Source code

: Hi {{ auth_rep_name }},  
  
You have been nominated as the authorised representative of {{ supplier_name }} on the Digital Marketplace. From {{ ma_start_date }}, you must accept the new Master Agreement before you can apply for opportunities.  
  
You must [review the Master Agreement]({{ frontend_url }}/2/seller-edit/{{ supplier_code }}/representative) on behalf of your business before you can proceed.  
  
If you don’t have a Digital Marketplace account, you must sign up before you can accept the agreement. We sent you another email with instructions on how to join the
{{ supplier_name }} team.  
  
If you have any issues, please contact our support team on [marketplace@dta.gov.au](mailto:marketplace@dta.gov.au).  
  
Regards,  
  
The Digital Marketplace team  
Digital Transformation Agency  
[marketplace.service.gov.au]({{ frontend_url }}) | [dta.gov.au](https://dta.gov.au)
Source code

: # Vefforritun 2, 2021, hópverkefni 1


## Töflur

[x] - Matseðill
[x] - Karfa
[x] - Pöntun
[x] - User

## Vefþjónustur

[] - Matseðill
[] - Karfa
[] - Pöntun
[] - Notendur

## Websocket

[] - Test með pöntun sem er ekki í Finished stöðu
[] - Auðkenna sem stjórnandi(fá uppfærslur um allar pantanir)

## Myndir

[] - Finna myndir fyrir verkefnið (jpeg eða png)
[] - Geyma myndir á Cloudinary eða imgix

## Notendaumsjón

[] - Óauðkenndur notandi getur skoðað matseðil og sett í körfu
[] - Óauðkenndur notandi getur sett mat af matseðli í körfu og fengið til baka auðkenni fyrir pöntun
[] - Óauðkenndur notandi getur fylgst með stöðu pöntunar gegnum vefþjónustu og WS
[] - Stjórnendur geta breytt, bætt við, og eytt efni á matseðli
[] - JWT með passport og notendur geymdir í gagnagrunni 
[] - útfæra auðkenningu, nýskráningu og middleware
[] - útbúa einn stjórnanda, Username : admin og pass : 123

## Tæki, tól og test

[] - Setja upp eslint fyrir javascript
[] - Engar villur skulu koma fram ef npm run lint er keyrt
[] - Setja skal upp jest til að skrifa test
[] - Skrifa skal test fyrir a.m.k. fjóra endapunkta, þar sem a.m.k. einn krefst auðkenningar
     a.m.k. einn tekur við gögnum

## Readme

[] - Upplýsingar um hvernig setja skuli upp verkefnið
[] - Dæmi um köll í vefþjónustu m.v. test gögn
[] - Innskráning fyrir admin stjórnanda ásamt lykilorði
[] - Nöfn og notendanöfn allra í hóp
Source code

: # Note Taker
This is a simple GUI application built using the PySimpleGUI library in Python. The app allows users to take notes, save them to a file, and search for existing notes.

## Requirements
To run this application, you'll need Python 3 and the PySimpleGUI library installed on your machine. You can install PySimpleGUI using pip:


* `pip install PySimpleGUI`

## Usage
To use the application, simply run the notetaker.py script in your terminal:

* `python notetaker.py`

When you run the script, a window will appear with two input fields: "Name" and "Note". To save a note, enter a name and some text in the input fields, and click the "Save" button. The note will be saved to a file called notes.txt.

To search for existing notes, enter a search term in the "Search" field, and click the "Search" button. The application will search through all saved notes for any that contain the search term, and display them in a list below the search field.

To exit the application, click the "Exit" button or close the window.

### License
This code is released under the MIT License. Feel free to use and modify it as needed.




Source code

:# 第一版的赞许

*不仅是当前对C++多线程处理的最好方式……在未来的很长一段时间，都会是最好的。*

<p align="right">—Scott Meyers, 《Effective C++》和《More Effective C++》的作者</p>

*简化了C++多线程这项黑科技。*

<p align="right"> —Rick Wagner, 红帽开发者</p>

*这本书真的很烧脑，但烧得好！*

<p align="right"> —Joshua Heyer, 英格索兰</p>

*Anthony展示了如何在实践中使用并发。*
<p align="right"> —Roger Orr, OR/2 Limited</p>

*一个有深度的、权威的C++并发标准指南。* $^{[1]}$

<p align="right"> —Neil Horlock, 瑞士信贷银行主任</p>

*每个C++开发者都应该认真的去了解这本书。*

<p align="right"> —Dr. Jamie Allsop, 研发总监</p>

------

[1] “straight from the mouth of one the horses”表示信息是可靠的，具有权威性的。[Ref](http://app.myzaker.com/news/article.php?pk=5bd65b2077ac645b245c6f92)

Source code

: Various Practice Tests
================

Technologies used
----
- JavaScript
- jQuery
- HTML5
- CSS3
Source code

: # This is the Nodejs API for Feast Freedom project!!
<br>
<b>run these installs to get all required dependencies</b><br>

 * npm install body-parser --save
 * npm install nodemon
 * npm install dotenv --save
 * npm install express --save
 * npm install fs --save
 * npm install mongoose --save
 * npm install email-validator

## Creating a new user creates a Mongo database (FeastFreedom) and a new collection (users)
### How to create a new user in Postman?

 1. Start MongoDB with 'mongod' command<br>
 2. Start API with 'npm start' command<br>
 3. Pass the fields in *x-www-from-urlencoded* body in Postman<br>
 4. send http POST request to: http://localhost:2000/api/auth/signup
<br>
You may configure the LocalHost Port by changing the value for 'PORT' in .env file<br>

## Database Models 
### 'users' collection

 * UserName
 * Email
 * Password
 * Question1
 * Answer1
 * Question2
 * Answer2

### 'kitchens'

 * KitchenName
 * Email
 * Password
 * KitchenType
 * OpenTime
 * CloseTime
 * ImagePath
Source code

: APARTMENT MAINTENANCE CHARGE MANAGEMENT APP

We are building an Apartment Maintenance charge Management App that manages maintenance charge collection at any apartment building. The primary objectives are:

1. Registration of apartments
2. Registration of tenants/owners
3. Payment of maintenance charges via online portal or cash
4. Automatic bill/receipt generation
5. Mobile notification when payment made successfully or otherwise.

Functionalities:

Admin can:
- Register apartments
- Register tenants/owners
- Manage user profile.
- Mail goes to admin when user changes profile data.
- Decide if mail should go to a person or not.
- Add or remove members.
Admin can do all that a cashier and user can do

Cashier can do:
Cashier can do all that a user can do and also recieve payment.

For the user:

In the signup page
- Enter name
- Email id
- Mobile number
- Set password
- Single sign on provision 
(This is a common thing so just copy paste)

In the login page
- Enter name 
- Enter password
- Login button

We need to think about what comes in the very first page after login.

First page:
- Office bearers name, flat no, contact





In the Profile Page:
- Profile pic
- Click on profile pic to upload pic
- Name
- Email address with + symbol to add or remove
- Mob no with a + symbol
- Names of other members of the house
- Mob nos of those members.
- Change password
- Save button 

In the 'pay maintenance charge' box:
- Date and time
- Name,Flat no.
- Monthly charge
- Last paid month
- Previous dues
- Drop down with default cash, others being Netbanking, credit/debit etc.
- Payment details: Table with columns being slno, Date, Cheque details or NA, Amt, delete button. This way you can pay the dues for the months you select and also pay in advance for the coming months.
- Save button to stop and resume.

+++

Work order: Please copy all lines of the listing in which the string "contact" occurs.

Solution for this problem:
If you have any issues, please contact our support team on [marketplace@dta.gov.au](mailto:marketplace@dta.gov.au).  
- Office bearers name, flat no, contact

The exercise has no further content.